Sample CSV execution (note quoting)
$ groovysql --config=itemdb.config --sql "SELECT ITEM_ID, DESCRIPTION FROM ITEM LIMIT 3" --format csv
item_id,description
986461,<!Magnotta> - Bel Paese White
316882,"Beer - Fruli,IPA"
887875,Marlbourough Sauv Blanc!
Sample HTML execution
$ groovysql --config=itemdb.config --sql "SELECT ITEM_ID, DESCRIPTION FROM ITEM LIMIT 3" --format html
<table>
<thead>
<tr>
<th>item_id</th>
<th>description</th>
</tr>
</thead>
<tbody>
<tr>
<td>986461</td>
<td><!Magnotta> - Bel Paese White</td>
</tr>
<tr>
<td>316882</td>
<td>Beer - Fruli,IPA</td>
</tr>
<tr>
<td>887875</td>
<td>Marlbourough Sauv Blanc!</td>
</tr>
</tbody>
</table>
Sample XML execution
$ groovysql --config=itemdb.config --sql "SELECT ITEM_ID, DESCRIPTION FROM ITEM LIMIT 3" --format xml
<rows>
<row><!-- row: 1 -->
<item_id>986461</item_id>
<description><!Magnotta> - Bel Paese White</description>
</row>
<row><!-- row: 2 -->
<item_id>316882</item_id>
<description>Beer - Fruli,IPA</description>
</row>
<row><!-- row: 3 -->
<item_id>887875</item_id>
<description>Marlbourough Sauv Blanc!</description>
</row>
</rows>
Sample JSON execution (note: all keys and values are quoted)
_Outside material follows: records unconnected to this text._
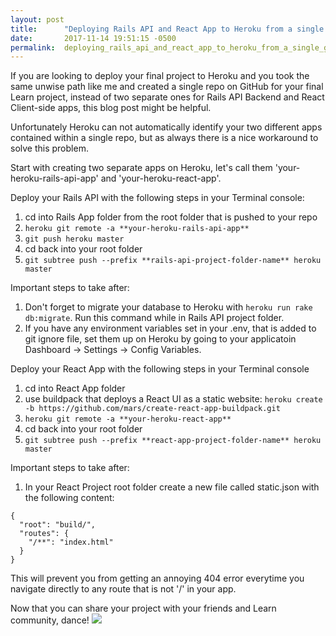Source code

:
 ```yaml
---
layout: post
title:      "Deploying Rails API and React App to Heroku from a single GitHub repo"
date:       2017-11-14 19:51:15 -0500
permalink:  deploying_rails_api_and_react_app_to_heroku_from_a_single_github_repo
---
```


If you are looking to deploy your final project to Heroku and you took the same unwise path like me and created a single repo on GitHub for your final Learn project, instead of two separate ones for Rails API Backend and React Client-side apps, this blog post might be helpful. 

Unfortunately Heroku can not automatically identify your two different apps contained within a single repo, but as always there is a nice workaround to solve this problem. 

Start with creating two separate apps on Heroku, let's call them 'your-heroku-rails-api-app' and 'your-heroku-react-app'. 

Deploy your Rails API with the following steps in your Terminal console:

1. cd into Rails App folder from the root folder that is pushed to your repo
2. `heroku git remote -a **your-heroku-rails-api-app**`
3. `git push heroku master`
4. cd back into your root folder
5. `git subtree push --prefix **rails-api-project-folder-name** heroku master`

Important steps to take after: 
1. Don't forget to migrate your database to Heroku with `heroku run rake db:migrate`. Run this command while in Rails API project folder.
2. If you have any environment variables set in your .env, that is added to git ignore file, set them up on Heroku by going to your applicatoin Dashboard -> Settings -> Config Variables.

Deploy your React App with the following steps in your Terminal console

1. cd into React App folder
2. use buildpack that deploys a React UI as a static website: `heroku create -b https://github.com/mars/create-react-app-buildpack.git`
3. `heroku git remote -a **your-heroku-react-app**`
4. cd back into your root folder
5.  `git subtree push --prefix **react-app-project-folder-name** heroku master`

Important steps to take after:
1. In your React Project root folder create a new file called static.json with the following content:
```
{
  "root": "build/",
  "routes": {
    "/**": "index.html"
  }
}

```

This will prevent you from getting an annoying 404 error everytime you navigate directly to any route that is not '/' in your app.

Now that you can share your project with your friends and Learn community, dance!
![](https://media0.giphy.com/media/8j3CTd8YJtAv6/200w.webp#32-grid1)



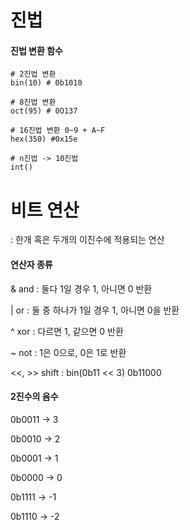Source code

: # 진법

#### 진법 변환 함수

```
# 2진법 변환 
bin(10) # 0b1010

# 8진법 변환
oct(95) # 0O137

# 16진법 변환 0~9 + A~F
hex(350) #0x15e

# n진법 -> 10진법
int()
```



# 비트 연산

: 한개 혹은 두개의 이진수에 적용되는 연산



#### 연산자 종류 

& and : 둘다 1일 경우 1, 아니면 0 반환

| or : 둘 중 하나가 1일 경우 1, 아니면 0을 반환

^ xor : 다르면 1, 같으면 0 반환

~ not : 1은 0으로, 0은 1로 반환

<<, >>  shift : bin(0b11 << 3) 0b11000



#### 2진수의 음수

0b0011 -> 3

0b0010 -> 2

0b0001 -> 1

0b0000 -> 0

0b1111 -> -1 

0b1110 -> -2
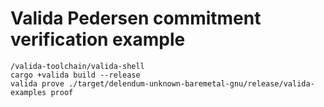 # Valida Pedersen commitment verification example

```shell
/valida-toolchain/valida-shell 
cargo +valida build --release
valida prove ./target/delendum-unknown-baremetal-gnu/release/valida-examples proof
```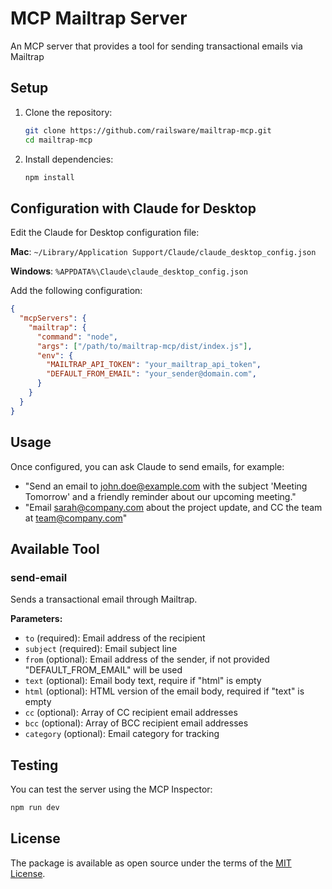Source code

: # MCP Mailtrap Server

An MCP server that provides a tool for sending transactional emails via Mailtrap

## Setup

1. Clone the repository:
   ```bash
   git clone https://github.com/railsware/mailtrap-mcp.git
   cd mailtrap-mcp
   ```

2. Install dependencies:
   ```bash
   npm install
   ```

## Configuration with Claude for Desktop

Edit the Claude for Desktop configuration file:

**Mac**: `~/Library/Application Support/Claude/claude_desktop_config.json`

**Windows**: `%APPDATA%\Claude\claude_desktop_config.json`

Add the following configuration:
```json
{
  "mcpServers": {
    "mailtrap": {
      "command": "node",
      "args": ["/path/to/mailtrap-mcp/dist/index.js"],
      "env": {
        "MAILTRAP_API_TOKEN": "your_mailtrap_api_token",
        "DEFAULT_FROM_EMAIL": "your_sender@domain.com",
      }
    }
  }
}
```

## Usage

Once configured, you can ask Claude to send emails, for example:

- "Send an email to john.doe@example.com with the subject 'Meeting Tomorrow' and a friendly reminder about our upcoming meeting."
- "Email sarah@company.com about the project update, and CC the team at team@company.com"

## Available Tool

### send-email

Sends a transactional email through Mailtrap.

**Parameters:**
- `to` (required): Email address of the recipient
- `subject` (required): Email subject line
- `from` (optional): Email address of the sender, if not provided "DEFAULT_FROM_EMAIL" will be used
- `text` (optional): Email body text, require if "html" is empty
- `html` (optional): HTML version of the email body, required if "text" is empty
- `cc` (optional): Array of CC recipient email addresses
- `bcc` (optional): Array of BCC recipient email addresses
- `category` (optional): Email category for tracking

## Testing

You can test the server using the MCP Inspector:

```bash
npm run dev
```

## License

The package is available as open source under the terms of the [MIT License](https://opensource.org/licenses/MIT).
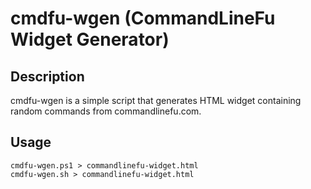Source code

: # cmdfu-wgen (CommandLineFu Widget Generator)

## Description

cmdfu-wgen is a simple script that generates HTML widget containing random commands from commandlinefu.com.

## Usage

```
cmdfu-wgen.ps1 > commandlinefu-widget.html
cmdfu-wgen.sh > commandlinefu-widget.html
```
$ groovysql --config=itemdb.config --sql "SELECT ITEM_ID, DESCRIPTION FROM ITEM LIMIT 3" --format json
{
"rows": [
{
"item_id": "986461",
"description": "<!Magnotta> - Bel Paese White"
},
{
"item_id": "316882",
"description": "Beer - Fruli,IPA"
},
{
"item_id": "887875",
"description": "Marlbourough Sauv Blanc!"
}
]
}
Sample execution without results (CREATE/INSERT/DELETE/UPDATE)
$ groovysql --config=itemdb.config --sql "DELETE FROM ITEM WHERE ITEM_ID IS NULL"
updated rowcount: 0
Sample execution of Denodo CREATE REMOTE TABLE with jq(1) postprocessing
$ cat <<EOF | groovysql --config=itemdb.config -v0 -F json | jq '.rows[]."stored procedure result"'
SELECT *
FROM CREATE_REMOTE_TABLE()
WHERE remote_table_name = 'SURVEY_TARGET'
AND replace_base_view_if_exist = TRUE
AND replace_remote_table_if_exist = TRUE
AND datasource_database_name = 'venture3'
AND datasource_name = 'venture3_ds'
AND datasource_catalog = 'venture3'
AND datasource_schema = 'public'
AND base_view_database_name = 'venture3'
AND base_view_name = 'SURVEY_TARGET'
AND base_view_folder = '/base views'
AND query = 'SELECT * FROM VENTURE3.RAW_SURVEY_DATA';
EOF
"Step 1 of 3: Created remote table 'survey_target' successfully."
"Step 2 of 3: Inserted 2 rows into remote table 'survey_target'."
"Step 3 of 3: Created base view 'SURVEY_TARGET' successfully in the 'venture3' database."